**Exercise brief**
Report back each line of the data that contains the word "非大地界".

**Material to process**

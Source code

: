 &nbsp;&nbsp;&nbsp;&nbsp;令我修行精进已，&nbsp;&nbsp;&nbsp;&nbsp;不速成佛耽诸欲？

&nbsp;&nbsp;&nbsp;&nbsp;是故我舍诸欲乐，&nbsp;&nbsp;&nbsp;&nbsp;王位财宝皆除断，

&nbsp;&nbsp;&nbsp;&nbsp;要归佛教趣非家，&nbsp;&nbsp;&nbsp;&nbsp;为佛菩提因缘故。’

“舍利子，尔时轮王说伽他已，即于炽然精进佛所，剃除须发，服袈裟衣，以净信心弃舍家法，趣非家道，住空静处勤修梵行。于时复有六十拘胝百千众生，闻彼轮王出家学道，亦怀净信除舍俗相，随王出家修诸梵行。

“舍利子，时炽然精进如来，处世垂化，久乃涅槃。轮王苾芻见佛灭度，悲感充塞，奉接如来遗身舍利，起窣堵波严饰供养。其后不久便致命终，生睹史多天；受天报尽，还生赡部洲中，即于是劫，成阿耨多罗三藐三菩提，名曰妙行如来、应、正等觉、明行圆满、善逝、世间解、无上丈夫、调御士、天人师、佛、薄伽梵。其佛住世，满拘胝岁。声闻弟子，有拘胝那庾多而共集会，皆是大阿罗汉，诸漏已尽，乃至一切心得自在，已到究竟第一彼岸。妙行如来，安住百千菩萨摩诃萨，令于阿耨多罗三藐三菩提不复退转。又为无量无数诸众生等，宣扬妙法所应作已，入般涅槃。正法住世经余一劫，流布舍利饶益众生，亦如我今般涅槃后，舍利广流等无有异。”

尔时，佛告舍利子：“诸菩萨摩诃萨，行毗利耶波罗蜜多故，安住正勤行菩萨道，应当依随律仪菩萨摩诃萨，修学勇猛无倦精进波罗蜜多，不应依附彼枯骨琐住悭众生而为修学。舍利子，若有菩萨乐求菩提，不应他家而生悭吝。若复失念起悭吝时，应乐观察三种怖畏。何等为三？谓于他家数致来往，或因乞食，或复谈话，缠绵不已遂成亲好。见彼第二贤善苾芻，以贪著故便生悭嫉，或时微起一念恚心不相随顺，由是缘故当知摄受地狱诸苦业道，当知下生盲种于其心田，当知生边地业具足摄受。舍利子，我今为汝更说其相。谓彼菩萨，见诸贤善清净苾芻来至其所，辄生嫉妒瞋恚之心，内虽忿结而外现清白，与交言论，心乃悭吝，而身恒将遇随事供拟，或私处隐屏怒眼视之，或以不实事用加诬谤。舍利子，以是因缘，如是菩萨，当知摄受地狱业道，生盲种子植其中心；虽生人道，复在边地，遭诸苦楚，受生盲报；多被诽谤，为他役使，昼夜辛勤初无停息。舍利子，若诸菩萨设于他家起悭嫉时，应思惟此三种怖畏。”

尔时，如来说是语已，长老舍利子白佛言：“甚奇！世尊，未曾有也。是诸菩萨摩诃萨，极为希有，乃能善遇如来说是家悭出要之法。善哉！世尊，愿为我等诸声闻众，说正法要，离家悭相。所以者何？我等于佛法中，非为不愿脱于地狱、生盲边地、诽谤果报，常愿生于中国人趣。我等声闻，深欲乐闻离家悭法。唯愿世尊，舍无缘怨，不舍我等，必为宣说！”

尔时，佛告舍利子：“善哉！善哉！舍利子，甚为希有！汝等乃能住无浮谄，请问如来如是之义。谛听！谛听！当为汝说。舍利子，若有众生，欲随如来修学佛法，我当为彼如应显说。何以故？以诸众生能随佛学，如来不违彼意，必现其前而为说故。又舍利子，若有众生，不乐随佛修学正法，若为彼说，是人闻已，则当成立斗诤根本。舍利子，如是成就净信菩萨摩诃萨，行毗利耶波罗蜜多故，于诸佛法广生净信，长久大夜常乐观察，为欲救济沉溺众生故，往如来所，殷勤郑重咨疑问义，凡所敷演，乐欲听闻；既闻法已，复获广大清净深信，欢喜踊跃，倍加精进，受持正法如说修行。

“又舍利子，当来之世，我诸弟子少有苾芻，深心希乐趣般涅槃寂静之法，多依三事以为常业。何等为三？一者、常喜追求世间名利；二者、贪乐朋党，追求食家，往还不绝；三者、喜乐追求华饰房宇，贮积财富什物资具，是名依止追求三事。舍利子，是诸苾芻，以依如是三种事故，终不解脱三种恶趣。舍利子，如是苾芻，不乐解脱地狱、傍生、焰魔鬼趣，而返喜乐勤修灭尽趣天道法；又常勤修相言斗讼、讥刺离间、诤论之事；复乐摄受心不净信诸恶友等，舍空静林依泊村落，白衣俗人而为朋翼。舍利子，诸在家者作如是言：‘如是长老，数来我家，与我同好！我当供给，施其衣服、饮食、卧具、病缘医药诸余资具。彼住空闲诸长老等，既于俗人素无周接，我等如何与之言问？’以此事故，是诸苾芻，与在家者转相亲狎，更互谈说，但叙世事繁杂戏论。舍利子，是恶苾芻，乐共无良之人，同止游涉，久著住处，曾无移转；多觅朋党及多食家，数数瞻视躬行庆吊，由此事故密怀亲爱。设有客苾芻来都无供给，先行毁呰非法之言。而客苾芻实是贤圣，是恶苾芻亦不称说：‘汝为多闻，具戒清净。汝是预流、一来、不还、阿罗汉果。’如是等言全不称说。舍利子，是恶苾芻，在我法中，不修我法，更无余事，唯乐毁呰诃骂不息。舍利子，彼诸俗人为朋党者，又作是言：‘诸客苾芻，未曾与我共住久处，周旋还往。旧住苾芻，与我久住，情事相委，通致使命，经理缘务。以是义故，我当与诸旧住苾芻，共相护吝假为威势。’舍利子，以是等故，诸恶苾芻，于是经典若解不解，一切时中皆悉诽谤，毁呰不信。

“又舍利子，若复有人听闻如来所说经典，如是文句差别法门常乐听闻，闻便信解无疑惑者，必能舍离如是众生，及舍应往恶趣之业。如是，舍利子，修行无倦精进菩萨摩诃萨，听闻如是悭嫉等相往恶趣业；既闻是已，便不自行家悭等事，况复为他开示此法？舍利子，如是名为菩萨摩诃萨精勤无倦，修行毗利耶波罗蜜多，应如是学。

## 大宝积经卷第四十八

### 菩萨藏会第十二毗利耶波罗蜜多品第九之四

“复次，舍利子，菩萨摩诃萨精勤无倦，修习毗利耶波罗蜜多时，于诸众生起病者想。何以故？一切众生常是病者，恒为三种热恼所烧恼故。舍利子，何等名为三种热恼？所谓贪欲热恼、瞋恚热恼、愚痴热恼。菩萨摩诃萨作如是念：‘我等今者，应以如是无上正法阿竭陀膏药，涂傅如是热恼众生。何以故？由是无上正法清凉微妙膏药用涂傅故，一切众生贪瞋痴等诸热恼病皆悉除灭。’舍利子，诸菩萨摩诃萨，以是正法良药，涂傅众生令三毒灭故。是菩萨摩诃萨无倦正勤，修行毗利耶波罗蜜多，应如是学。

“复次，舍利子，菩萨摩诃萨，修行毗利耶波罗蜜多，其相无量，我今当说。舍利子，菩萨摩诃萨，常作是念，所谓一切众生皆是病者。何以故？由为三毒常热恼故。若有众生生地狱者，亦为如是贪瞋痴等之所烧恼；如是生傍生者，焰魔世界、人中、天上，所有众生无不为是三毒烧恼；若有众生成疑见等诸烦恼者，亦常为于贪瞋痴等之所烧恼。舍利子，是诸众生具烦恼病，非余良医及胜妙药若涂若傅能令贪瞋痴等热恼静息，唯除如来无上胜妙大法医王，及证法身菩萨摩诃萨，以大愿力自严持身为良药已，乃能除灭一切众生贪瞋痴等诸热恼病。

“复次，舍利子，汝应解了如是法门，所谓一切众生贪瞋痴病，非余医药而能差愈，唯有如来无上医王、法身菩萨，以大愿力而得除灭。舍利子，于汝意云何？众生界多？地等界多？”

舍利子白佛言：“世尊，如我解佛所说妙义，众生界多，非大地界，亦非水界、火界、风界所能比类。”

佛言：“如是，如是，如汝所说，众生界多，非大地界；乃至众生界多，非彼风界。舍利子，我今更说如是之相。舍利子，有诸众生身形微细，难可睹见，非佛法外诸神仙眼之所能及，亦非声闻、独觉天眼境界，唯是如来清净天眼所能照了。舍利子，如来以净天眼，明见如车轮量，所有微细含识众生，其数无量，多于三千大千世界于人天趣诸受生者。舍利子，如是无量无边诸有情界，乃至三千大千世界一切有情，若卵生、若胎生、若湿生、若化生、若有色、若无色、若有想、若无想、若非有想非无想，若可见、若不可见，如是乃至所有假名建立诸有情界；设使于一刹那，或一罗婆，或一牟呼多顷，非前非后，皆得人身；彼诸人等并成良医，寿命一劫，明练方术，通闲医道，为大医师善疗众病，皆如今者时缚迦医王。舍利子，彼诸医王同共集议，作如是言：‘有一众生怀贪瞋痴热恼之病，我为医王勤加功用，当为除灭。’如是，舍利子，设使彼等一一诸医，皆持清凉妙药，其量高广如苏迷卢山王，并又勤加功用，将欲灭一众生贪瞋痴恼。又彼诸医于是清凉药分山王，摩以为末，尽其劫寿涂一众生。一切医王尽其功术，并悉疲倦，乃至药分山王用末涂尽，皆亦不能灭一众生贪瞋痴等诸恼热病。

**Output**
舍利子白佛言：“世尊，如我解佛所说妙义，众生界多，非大地界，亦非水界、火界、风界所能比类。”
佛言：“如是，如是，如汝所说，众生界多，非大地界；乃至众生界多，非彼风界。舍利子，我今更说如是之相。舍利子，有诸众生身形微细，难可睹见，非佛法外诸神仙眼之所能及，亦非声闻、独觉天眼境界，唯是如来清净天眼所能照了。舍利子，如来以净天眼，明见如车轮量，所有微细含识众生，其数无量，多于三千大千世界于人天趣诸受生者。舍利子，如是无量无边诸有情界，乃至三千大千世界一切有情，若卵生、若胎生、若湿生、若化生、若有色、若无色、若有想、若无想、若非有想非无想，若可见、若不可见，如是乃至所有假名建立诸有情界；设使于一刹那，或一罗婆，或一牟呼多顷，非前非后，皆得人身；彼诸人等并成良医，寿命一劫，明练方术，通闲医道，为大医师善疗众病，皆如今者时缚迦医王。舍利子，彼诸医王同共集议，作如是言：‘有一众生怀贪瞋痴热恼之病，我为医王勤加功用，当为除灭。’如是，舍利子，设使彼等一一诸医，皆持清凉妙药，其量高广如苏迷卢山王，并又勤加功用，将欲灭一众生贪瞋痴恼。又彼诸医于是清凉药分山王，摩以为末，尽其劫寿涂一众生。一切医王尽其功术，并悉疲倦，乃至药分山王用末涂尽，皆亦不能灭一众生贪瞋痴等诸恼热病。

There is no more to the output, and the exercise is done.